Mr. Netanyahu has accused Mr. Bennett of carrying out “the fraud of the century” – a reference to his previous promises not to join forces with Mr. Lapid’s party. On Sunday, he offered Mr. Bennett a three-way leadership alliance with him and another right-wing political leader, Gideon Sa’ar. The effort failed.

Palestinians in Gaza, the scene of most of the fighting in the May war, and the West Bank are not expecting any new government to renew the stalled peace process that might lead to a two-state solution.

“The basic ideology towards the Palestinians will not change,” said Honaida Ghanim, the Birzeit University sociologist and director-general of the Palestinian Forum for Israeli Studies, in an interview. “Seventy-two of the 120 seats in the Knesset are occupied by far-right parties. What’s motivating the new coalition is a change in internal right-wing dynamics – nothing else.”

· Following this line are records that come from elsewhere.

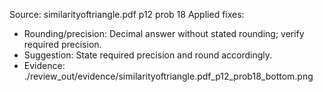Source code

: Source: similarityoftriangle.pdf p12 prob 18
Applied fixes:
- Rounding/precision: Decimal answer without stated rounding; verify required precision.
- Suggestion: State required precision and round accordingly.
- Evidence: ./review_out/evidence/similarityoftriangle.pdf_p12_prob18_bottom.png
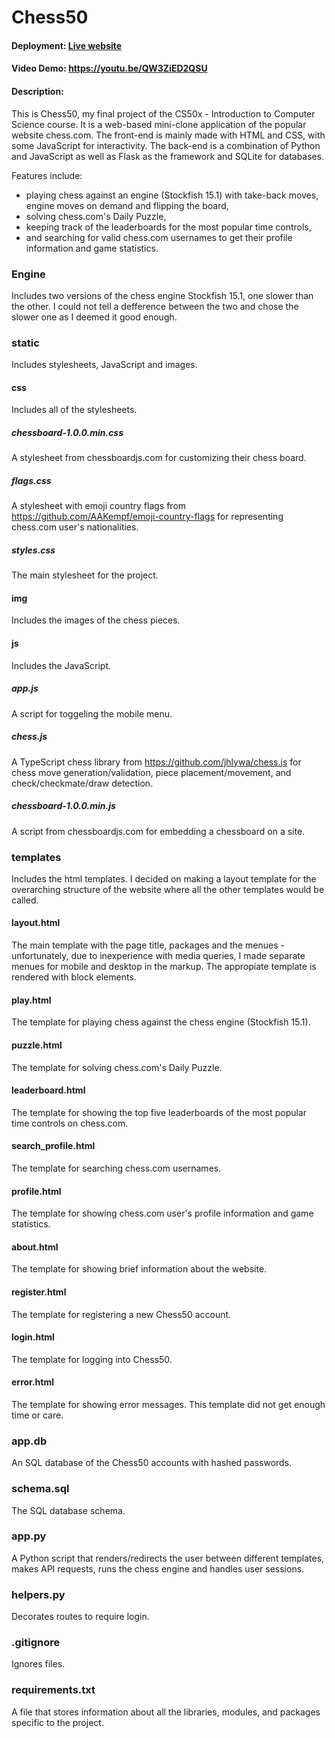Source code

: # Chess50
#### Deployment:  [Live website](https://chess50-dde8edd06871.herokuapp.com/)
#### Video Demo:  https://youtu.be/QW3ZiED2QSU
#### Description:
This is Chess50, my final project of the CS50x - Introduction to Computer Science course. It is a web-based mini-clone application of the popular website chess.com. The front-end is mainly made with HTML and CSS, with some JavaScript for interactivity. The back-end is a combination of Python and JavaScript as well as Flask as the framework and SQLite for databases.

Features include:
- playing chess against an engine (Stockfish 15.1) with take-back moves, engine moves on demand and flipping the board,
- solving chess.com's Daily Puzzle,
- keeping track of the leaderboards for the most popular time controls,
- and searching for valid chess.com usernames to get their profile information and game statistics.

### Engine
Includes two versions of the chess engine Stockfish 15.1, one slower than the other. I could not tell a defference between the two and chose the slower one as I deemed it good enough.

### static
Includes stylesheets, JavaScript and images.

#### css
Includes all of the stylesheets.

##### chessboard-1.0.0.min.css
A stylesheet from chessboardjs.com for customizing their chess board.

##### flags.css
A stylesheet with emoji country flags from https://github.com/AAKempf/emoji-country-flags for representing chess.com user's nationalities.

##### styles.css
The main stylesheet for the project.

#### img
Includes the images of the chess pieces.

#### js
Includes the JavaScript.

##### app.js
A script for toggeling the mobile menu.

##### chess.js 
A TypeScript chess library from https://github.com/jhlywa/chess.js for chess move generation/validation, piece placement/movement, and check/checkmate/draw detection.

##### chessboard-1.0.0.min.js
A script from chessboardjs.com for embedding a chessboard on a site.

### templates
Includes the html templates. I decided on making a layout template for the overarching structure of the website where all the other templates would be called.

#### layout.html
The main template with the page title, packages and the menues - unfortunately, due to inexperience with media queries, I made separate menues for mobile and desktop in the markup. The appropiate template is rendered with block elements.

#### play.html
The template for playing chess against the chess engine (Stockfish 15.1).

#### puzzle.html
The template for solving chess.com's Daily Puzzle.

#### leaderboard.html
The template for showing the top five leaderboards of the most popular time controls on chess.com.

#### search_profile.html
The template for searching chess.com usernames.

#### profile.html
The template for showing chess.com user's profile information and game statistics.

#### about.html
The template for showing brief information about the website.

#### register.html
The template for registering a new Chess50 account.

#### login.html
The template for logging into Chess50.

#### error.html
The template for showing error messages. This template did not get enough time or care.

### app.db
An SQL database of the Chess50 accounts with hashed passwords.

### schema.sql
The SQL database schema.

### app.py
A Python script that renders/redirects the user between different templates, makes API requests, runs the chess engine and handles user sessions.

### helpers.py
Decorates routes to require login.

### .gitignore
Ignores files.

### requirements.txt
A file that stores information about all the libraries, modules, and packages specific to the project.
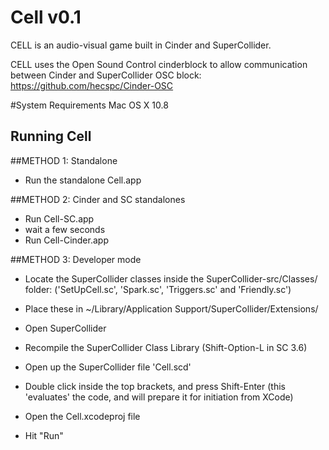 Cell v0.1
=========

CELL is an audio-visual game built in Cinder and SuperCollider.


CELL uses the Open Sound Control cinderblock to allow communication between Cinder and SuperCollider
OSC block: https://github.com/hecspc/Cinder-OSC

#System Requirements
Mac OS X 10.8


Running Cell
------------

##METHOD 1: Standalone
* Run the standalone Cell.app

##METHOD 2: Cinder and SC standalones
* Run Cell-SC.app
* wait a few seconds
* Run Cell-Cinder.app

##METHOD 3: Developer mode
* Locate the SuperCollider classes inside the SuperCollider-src/Classes/ folder: ('SetUpCell.sc', 'Spark.sc', 'Triggers.sc' and 'Friendly.sc') 
* Place these in ~/Library/Application Support/SuperCollider/Extensions/
* Open SuperCollider
* Recompile the SuperCollider Class Library (Shift-Option-L in SC 3.6)
* Open up the SuperCollider file 'Cell.scd'
* Double click inside the top brackets, and press Shift-Enter (this 'evaluates' the code, and will prepare it for initiation from XCode)

* Open the Cell.xcodeproj file
* Hit "Run"


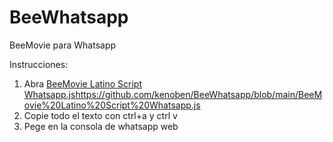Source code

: # BeeWhatsapp
BeeMovie para Whatsapp

Instrucciones:

1. Abra [BeeMovie Latino Script Whatsapp.js](https://github.com/kenoben/BeeWhatsapp/blob/main/BeeMovie%20Latino%20Script%20Whatsapp.js)https://github.com/kenoben/BeeWhatsapp/blob/main/BeeMovie%20Latino%20Script%20Whatsapp.js
2. Copie todo el texto con ctrl+a y ctrl v
3. Pege en la consola de whatsapp web
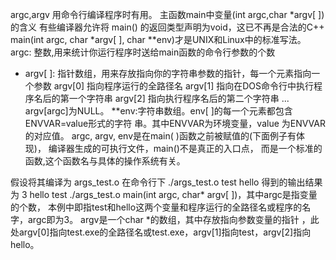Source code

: argc,argv 用命令行编译程序时有用。
主函数main中变量(int argc,char *argv[ ])的含义
有些编译器允许将 main() 的返回类型声明为void，这已不再是合法的C++
main(int argc, char *argv[ ], char **env)才是UNIX和Linux中的标准写法。
argc: 整数,用来统计你运行程序时送给main函数的命令行参数的个数
* argv[ ]: 指针数组，用来存放指向你的字符串参数的指针，每一个元素指向一个参数
argv[0] 指向程序运行的全路径名
argv[1] 指向在DOS命令行中执行程序名后的第一个字符串
argv[2] 指向执行程序名后的第二个字符串
...
argv[argc]为NULL。
**env:字符串数组。env[ ]的每一个元素都包含ENVVAR=value形式的字符
串。其中ENVVAR为环境变量，value 为ENVVAR的对应值。
argc, argv, env是在main( )函数之前被赋值的(下面例子有体现)，
编译器生成的可执行文件，main()不是真正的入口点，
而是一个标准的函数,这个函数名与具体的操作系统有关。

假设将其编译为 args_test.o
在命令行下
./args_test.o  test hello
得到的输出结果为
3
hello
test
./args_test.o
main(int argc, char* argv[ ])，其中argc是指变量的个数，
本例中即指test和hello这两个变量和程序运行的全路径名或程序的名字，argc即为3。
argv是一个char *的数组，其中存放指向参数变量的指针
，此处argv[0]指向test.exe的全路径名或test.exe，argv[1]指向test，argv[2]指向hello。
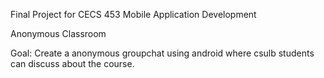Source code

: Final Project for CECS 453 Mobile Application Development


Anonymous Classroom

Goal: Create a anonymous groupchat using android where csulb students can discuss about the course. 
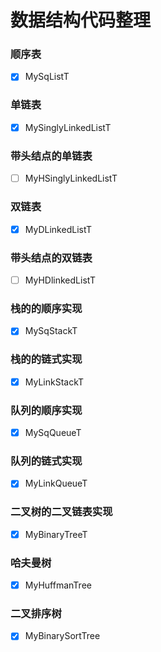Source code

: # 数据结构代码整理
### 顺序表
- [x] MySqListT
### 单链表
- [x] MySinglyLinkedListT
### 带头结点的单链表
- [ ] MyHSinglyLinkedListT
### 双链表
- [x] MyDLinkedListT
### 带头结点的双链表
- [ ] MyHDlinkedListT  
### 栈的的顺序实现
- [x] MySqStackT
### 栈的的链式实现
- [x] MyLinkStackT
### 队列的顺序实现
- [x] MySqQueueT
### 队列的链式实现
- [x] MyLinkQueueT
### 二叉树的二叉链表实现
- [x] MyBinaryTreeT
### 哈夫曼树
- [x] MyHuffmanTree
### 二叉排序树
- [x] MyBinarySortTree
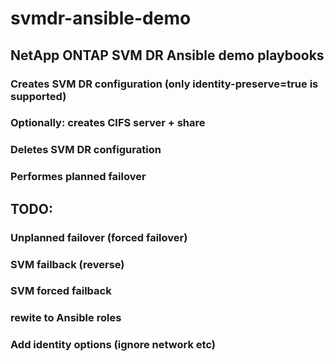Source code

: # svmdr-ansible-demo

## NetApp ONTAP SVM DR Ansible demo playbooks

### Creates SVM DR configuration (only identity-preserve=true is supported)
### Optionally: creates CIFS server + share
### Deletes SVM DR configuration
### Performes planned failover

## TODO:

### Unplanned failover (forced failover)
### SVM failback (reverse)
### SVM forced failback
### rewite to Ansible roles
### Add identity options (ignore network etc)
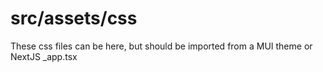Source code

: # src/assets/css

These css files can be here,
but should be imported from a MUI theme or NextJS \_app.tsx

Mr. Bennett is considered an ultranationalist, is opposed to Palestinian statehood and supports the annexation of large swaths of the West Bank. He was once head of the Yesha Council, which represents Israeli settlers living on occupied Palestinian land.

Mr. Lapid’s views are more moderate, but he has called himself a “security hawk,” which suggests he will not press for a quick end to either the West Bank occupation or the Gaza blockade.